*ASSIGNED TASK*: In the records below, find the line containing "4. 서버는 JWT 추출해서" and the line containing "- 사용자의 정보(권한)도 포함 가능 -> custom claims"; please repeat exactly the lines from one to the other, both included, and nothing more.

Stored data
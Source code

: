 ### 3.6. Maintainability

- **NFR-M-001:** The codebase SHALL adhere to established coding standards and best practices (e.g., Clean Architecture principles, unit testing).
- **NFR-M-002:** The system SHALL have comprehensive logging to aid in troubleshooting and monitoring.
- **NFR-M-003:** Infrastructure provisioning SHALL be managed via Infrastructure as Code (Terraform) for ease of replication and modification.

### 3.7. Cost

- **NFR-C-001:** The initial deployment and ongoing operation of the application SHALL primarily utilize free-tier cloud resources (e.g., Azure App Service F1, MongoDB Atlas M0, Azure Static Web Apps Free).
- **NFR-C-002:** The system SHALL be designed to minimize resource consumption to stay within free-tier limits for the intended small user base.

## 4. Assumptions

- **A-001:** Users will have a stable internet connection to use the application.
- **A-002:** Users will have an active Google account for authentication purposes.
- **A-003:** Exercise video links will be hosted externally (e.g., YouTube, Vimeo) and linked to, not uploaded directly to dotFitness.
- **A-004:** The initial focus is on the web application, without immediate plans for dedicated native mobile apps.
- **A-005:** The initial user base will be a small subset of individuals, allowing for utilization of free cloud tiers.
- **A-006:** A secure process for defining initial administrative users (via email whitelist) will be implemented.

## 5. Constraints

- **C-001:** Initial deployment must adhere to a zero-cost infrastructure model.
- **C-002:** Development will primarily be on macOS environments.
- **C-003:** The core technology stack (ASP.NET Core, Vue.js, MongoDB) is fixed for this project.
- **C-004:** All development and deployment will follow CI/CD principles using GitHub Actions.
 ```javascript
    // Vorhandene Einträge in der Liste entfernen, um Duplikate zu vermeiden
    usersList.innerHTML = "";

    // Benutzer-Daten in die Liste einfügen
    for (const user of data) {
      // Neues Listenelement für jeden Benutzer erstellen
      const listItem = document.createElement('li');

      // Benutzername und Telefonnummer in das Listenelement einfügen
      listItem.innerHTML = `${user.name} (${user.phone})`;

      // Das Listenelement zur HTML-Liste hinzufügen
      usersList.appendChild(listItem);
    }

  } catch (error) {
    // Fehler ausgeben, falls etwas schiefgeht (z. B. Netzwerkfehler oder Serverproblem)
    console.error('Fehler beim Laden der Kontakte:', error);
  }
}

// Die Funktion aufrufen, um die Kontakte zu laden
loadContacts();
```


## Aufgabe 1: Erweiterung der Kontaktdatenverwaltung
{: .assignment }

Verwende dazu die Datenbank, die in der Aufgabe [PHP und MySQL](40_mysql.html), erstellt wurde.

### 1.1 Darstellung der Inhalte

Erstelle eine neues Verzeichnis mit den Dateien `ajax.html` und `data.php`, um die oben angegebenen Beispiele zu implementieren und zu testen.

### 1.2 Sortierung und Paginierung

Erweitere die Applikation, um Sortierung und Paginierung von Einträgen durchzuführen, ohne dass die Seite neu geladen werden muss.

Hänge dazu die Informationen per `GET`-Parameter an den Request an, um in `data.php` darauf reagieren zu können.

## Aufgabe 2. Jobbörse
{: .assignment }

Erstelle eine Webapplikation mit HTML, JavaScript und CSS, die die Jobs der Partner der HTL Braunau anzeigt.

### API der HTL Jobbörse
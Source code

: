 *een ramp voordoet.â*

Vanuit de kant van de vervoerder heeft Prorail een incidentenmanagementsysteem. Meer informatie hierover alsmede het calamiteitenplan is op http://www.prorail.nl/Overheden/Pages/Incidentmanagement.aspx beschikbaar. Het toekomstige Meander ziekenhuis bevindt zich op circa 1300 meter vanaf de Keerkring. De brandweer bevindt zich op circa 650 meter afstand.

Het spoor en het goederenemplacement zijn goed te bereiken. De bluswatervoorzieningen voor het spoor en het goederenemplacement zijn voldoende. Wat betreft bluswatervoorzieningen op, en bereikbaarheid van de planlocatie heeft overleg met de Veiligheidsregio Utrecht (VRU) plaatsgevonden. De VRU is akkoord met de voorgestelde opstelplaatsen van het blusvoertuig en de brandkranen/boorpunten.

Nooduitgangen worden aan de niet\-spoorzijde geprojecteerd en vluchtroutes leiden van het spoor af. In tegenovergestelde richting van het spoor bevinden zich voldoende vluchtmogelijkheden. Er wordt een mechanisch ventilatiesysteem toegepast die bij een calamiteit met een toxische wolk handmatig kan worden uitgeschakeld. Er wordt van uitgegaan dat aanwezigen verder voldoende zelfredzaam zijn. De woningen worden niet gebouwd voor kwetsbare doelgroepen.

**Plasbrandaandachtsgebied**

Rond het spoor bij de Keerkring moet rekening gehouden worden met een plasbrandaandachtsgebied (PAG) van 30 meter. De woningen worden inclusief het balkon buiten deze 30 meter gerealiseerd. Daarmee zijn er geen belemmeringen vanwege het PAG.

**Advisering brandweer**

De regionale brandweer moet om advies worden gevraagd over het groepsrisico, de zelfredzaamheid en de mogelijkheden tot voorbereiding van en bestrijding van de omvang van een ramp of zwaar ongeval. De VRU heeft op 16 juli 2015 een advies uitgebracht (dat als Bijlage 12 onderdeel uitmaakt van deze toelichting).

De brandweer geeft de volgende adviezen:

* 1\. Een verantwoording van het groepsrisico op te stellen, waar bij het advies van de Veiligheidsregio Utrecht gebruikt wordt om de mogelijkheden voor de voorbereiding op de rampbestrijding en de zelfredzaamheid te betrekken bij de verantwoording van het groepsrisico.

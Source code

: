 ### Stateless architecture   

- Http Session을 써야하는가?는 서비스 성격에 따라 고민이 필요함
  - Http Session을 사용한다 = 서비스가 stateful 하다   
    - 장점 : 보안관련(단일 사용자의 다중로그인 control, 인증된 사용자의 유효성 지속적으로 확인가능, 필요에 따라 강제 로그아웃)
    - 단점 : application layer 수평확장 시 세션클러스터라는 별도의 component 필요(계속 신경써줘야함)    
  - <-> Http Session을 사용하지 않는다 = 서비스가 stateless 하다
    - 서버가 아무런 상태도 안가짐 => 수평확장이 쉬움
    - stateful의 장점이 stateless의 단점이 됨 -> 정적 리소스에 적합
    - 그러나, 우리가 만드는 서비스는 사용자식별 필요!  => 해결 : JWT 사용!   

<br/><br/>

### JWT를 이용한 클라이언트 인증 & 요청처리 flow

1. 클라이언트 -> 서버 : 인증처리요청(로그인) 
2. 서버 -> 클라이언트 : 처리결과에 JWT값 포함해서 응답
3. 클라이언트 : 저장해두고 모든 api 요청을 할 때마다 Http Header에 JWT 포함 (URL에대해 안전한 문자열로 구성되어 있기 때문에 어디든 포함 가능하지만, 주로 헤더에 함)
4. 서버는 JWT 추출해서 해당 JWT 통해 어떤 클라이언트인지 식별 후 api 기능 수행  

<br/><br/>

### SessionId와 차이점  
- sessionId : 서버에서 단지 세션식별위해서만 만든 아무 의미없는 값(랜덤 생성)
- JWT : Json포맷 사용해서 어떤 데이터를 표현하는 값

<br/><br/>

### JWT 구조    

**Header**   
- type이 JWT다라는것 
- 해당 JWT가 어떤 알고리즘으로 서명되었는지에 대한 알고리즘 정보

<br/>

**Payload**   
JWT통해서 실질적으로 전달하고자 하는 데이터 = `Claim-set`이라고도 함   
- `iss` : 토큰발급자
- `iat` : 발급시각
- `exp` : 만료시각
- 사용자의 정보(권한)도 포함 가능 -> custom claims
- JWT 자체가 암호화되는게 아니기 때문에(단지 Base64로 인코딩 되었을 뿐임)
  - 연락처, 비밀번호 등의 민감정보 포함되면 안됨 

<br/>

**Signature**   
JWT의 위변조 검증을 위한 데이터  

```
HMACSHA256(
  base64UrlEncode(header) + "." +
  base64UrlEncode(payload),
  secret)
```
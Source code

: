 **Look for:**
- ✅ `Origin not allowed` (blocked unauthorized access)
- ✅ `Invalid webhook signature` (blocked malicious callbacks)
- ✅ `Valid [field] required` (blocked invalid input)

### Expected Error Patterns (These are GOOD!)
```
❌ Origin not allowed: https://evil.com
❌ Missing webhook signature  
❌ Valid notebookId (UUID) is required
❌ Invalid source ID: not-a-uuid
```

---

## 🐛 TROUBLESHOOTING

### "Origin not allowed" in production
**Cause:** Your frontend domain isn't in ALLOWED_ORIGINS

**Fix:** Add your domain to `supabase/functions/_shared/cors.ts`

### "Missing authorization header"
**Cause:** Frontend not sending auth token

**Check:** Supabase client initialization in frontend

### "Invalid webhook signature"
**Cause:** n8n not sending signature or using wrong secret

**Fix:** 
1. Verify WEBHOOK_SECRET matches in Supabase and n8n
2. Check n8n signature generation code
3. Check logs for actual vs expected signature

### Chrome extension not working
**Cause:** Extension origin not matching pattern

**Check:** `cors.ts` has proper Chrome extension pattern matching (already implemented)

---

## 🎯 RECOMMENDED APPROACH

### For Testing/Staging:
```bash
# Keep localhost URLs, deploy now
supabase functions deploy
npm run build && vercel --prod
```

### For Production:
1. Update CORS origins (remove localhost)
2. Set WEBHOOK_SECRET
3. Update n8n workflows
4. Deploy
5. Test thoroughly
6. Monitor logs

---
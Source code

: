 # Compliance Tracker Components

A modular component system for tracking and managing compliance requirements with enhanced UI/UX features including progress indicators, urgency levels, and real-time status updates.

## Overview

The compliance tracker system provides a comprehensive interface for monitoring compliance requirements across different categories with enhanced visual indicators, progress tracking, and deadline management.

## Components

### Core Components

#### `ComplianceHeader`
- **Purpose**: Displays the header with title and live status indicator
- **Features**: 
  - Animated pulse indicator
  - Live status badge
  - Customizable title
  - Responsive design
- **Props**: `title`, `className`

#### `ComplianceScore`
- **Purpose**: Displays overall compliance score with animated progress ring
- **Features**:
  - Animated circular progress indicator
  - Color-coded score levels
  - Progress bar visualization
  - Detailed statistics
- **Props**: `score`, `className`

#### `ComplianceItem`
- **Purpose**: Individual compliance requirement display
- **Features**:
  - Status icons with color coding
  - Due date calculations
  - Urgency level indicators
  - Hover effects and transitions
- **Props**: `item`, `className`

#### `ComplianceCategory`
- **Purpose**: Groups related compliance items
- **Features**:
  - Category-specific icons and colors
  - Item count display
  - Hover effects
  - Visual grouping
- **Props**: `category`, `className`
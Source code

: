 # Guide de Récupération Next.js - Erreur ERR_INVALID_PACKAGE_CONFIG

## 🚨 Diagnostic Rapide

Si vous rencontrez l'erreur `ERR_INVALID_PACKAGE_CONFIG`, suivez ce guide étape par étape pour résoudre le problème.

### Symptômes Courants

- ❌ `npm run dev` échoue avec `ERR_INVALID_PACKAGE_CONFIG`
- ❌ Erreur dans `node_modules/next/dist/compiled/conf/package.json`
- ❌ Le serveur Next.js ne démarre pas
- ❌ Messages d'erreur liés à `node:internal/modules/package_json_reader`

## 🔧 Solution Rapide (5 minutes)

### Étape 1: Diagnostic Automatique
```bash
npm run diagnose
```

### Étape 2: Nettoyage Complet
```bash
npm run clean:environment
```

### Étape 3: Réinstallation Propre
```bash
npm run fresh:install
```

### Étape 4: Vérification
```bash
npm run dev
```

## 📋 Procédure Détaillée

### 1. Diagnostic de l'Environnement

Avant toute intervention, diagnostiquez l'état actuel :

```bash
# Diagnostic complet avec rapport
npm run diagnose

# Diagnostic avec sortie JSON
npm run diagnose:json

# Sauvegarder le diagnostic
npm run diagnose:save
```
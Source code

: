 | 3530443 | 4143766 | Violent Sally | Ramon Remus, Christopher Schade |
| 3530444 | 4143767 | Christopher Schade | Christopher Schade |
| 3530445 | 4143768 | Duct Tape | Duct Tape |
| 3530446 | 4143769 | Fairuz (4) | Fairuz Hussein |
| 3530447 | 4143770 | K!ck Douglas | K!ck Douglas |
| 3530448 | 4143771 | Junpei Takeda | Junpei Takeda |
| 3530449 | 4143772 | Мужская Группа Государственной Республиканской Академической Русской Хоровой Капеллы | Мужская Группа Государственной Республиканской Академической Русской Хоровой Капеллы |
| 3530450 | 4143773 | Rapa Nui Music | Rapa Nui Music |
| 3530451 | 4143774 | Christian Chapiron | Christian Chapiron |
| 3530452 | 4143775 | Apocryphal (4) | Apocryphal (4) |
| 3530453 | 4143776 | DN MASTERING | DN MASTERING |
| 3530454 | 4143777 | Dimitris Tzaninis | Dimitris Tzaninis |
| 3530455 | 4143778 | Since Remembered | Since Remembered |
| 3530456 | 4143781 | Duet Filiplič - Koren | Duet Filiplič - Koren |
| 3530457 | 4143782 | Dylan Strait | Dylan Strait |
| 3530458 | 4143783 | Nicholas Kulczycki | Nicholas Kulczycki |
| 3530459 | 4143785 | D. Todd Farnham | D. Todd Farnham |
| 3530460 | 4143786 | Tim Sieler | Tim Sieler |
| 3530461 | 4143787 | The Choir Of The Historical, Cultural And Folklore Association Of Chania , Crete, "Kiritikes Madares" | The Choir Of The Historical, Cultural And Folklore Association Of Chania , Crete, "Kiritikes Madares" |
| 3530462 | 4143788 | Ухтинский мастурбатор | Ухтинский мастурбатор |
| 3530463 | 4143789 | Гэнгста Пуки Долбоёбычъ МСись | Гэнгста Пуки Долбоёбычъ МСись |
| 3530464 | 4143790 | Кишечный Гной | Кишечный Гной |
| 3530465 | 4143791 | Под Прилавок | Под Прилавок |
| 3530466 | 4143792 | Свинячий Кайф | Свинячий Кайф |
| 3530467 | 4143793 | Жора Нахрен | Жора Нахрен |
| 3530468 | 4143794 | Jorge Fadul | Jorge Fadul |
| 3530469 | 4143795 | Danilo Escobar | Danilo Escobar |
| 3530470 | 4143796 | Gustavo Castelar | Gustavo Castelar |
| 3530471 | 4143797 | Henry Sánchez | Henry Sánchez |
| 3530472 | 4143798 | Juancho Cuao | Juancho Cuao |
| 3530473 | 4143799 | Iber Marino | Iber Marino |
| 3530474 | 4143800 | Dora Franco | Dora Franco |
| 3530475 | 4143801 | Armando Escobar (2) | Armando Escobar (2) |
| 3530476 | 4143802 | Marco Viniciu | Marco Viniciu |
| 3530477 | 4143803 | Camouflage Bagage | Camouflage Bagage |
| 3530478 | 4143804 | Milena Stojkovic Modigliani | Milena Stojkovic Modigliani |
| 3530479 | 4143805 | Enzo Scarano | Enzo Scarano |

*EXPECTED ANSWER*:
4. 서버는 JWT 추출해서 해당 JWT 통해 어떤 클라이언트인지 식별 후 api 기능 수행  

<br/><br/>

### SessionId와 차이점  
- sessionId : 서버에서 단지 세션식별위해서만 만든 아무 의미없는 값(랜덤 생성)
- JWT : Json포맷 사용해서 어떤 데이터를 표현하는 값

<br/><br/>

### JWT 구조    

**Header**   
- type이 JWT다라는것 
- 해당 JWT가 어떤 알고리즘으로 서명되었는지에 대한 알고리즘 정보

<br/>

**Payload**   
JWT통해서 실질적으로 전달하고자 하는 데이터 = `Claim-set`이라고도 함   
- `iss` : 토큰발급자
- `iat` : 발급시각
- `exp` : 만료시각
- 사용자의 정보(권한)도 포함 가능 -> custom claims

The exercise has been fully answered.